Location: Hydrology and Remote Sensing LaboratoryTitle: Modeling sediment diagenesis processes on riverbed to better quantify aquatic carbon fluxes and stocks in a small watershed of the mid-Atlantic region
|QI, J. - University Of Maryland
|ZHANG, X - Global Change Research Institute
|LEE, S. - University Of Maryland
|WU, Y. - Jiaotong University
Submitted to: Carbon Balance and Management
Publication Type: Peer Reviewed Journal
Publication Acceptance Date: 6/23/2020
Publication Date: 7/6/2020
Citation: Qi, J., Zhang, X., Lee, S., Wu, Y., Moglen, G.E., McCarty, G.W. 2020. Modeling sediment diagenesis processes on riverbed to better quantify aquatic carbon fluxes and stocks in a small watershed of the mid-Atlantic region. Carbon Balance and Management. 15:13. https://doi.org/10.1186/s13021-020-00148-1.
Interpretive Summary: Despite the widely recognized importance of aquatic processes for bridging gaps in the global carbon cycle, there is still a lack of understanding of the role of riverbed processes for carbon flows and stocks in aquatic environments.

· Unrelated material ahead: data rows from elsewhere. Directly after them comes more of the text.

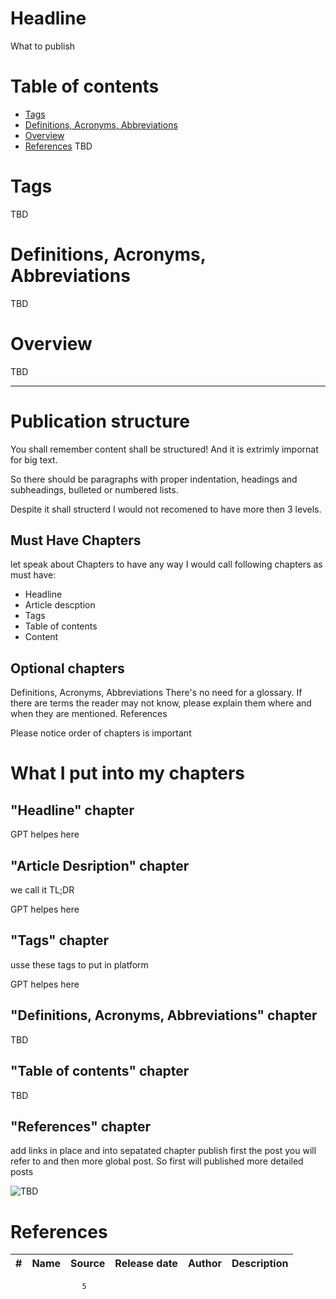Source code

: # Headline
What to publish

# Table of contents
- [Tags](https://github.com/dimanikulin/dimanikulin/blob/main/PublishWhat1.md#tags)
- [Definitions, Acronyms, Abbreviations](https://github.com/dimanikulin/dimanikulin/blob/main/PublishWhat1.md#definitions-acronyms-abbreviations)
- [Overview](https://github.com/dimanikulin/dimanikulin/blob/main/PublishWhat1.md#overview)
- [References](https://github.com/dimanikulin/dimanikulin/blob/main/PublishWhat1.md#references)
TBD 

# Tags
TBD

# Definitions, Acronyms, Abbreviations
TBD

# Overview
TBD 

---

# Publication structure

You shall remember content shall be structured!
And it is extrimly impornat for big text.

So there should be paragraphs with proper indentation, headings and subheadings, bulleted or numbered lists.

Despite it shall structerd I would not recomened to have more then 3 levels.

## Must Have Chapters
let speak about Chapters to have any way
I would call following chapters as must have:

- Headline 
- Article descption
- Tags
- Table of contents
- Content

## Optional chapters
Definitions, Acronyms, Abbreviations
There's no need for a glossary. If there are terms the reader may not know, please explain them where and when they are mentioned.
References

Please notice order of chapters is important

# What I put into my chapters
## "Headline" chapter
GPT helpes here

## "Article Desription" chapter

we call it TL;DR

GPT helpes here

## "Tags" chapter

usse these tags to put in platform 

GPT helpes here

## "Definitions, Acronyms, Abbreviations" chapter
TBD

## "Table of contents" chapter
TBD

## "References" chapter
add links in place and into sepatated chapter 
publish first the post you will refer to and then more global post. So first will published more detailed posts

<img src="./Images/TBD.jpg" alt="TBD" />

# References
| # | Name                 | Source                | Release date           |  Author                 | Description   |
| - | ---------------------|---------------------- |----------------------- | ----------------------- |:-------------:|
                    5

The USDA Soil Water Assessment Tool (SWAT) model was modified to include two new modules that capture sediment dynamics for particulate and dissolved organic carbon. The revised model was tested on a four year observational dataset in a US mid-Atlantic watershed. The new modules showed good agreement with observations and emphasize the importance of modeling these dynamics so that carbon fluxes and stocks are properly understood at the watershed scale. Findings from the revised SWAT model are useful to inform ecosystem services for watershed assessment and planning.
Technical Abstract: Background Despite the widely recognized importance of aquatic processes for bridging gaps in the global carbon cycle, there is still a lack of understanding of the role of riverbed processes for carbon flows and stocks in aquatic environments. Here, we added a sediment diagenesis and sediment carbon (C) resuspension module into the SWAT-C model and tested it for simulating both particulate organic C (POC) and dissolved organic C (DOC) fluxes across four years of monthly observations (2014-2017) in the Tuckahoe watershed (TW) in the U.S. Mid-Atlantic region. Results Sensitivity analyses show that parameters that regulate POC deposition in river networks are more sensitive than those that determine C resuspension from sediments. Further analyses indicate that allochthonous contributions to POC and DOC are, respectively, about 36.6 and 46 kgC ha-1 year-1¬, while autochthonous contributions are less than 0.72 kgC ha-1 year-1 for both POC and DOC (less than 2% of allochthonous sources). The net deposition of POC on the riverbed (i.e., 11.4 kgC ha-1 year-1) retained ca. 31% of terrestrial inputs of POC. In addition, average annual buried C was 0.34 kgC ha-1 year-1, accounting for only 1% of terrestrial POC inputs or 3% of net POC deposition. The results indicate that about 79% of deposited organic C were converted to inorganic C (CH4 and CO2) in the sediment and eventually released into the overlying water column. Conclusion This study serves as an exploratory study on estimation of C fluxes from terrestrial to aquatic environments at the watershed scale. We demonstrated capabilities of the SWAT-C model to simulate C cycling from uplands to riverine ecosystems and estimate C sinks and sources in aquatic environments. Overall, the results highlight the importance of including carbon cycle dynamics within the riverbed in order to accurately estimate aquatic carbon fluxes and stocks. Additionally, new capabilities serve as a useful tool to account for those processes in watershed C assessment.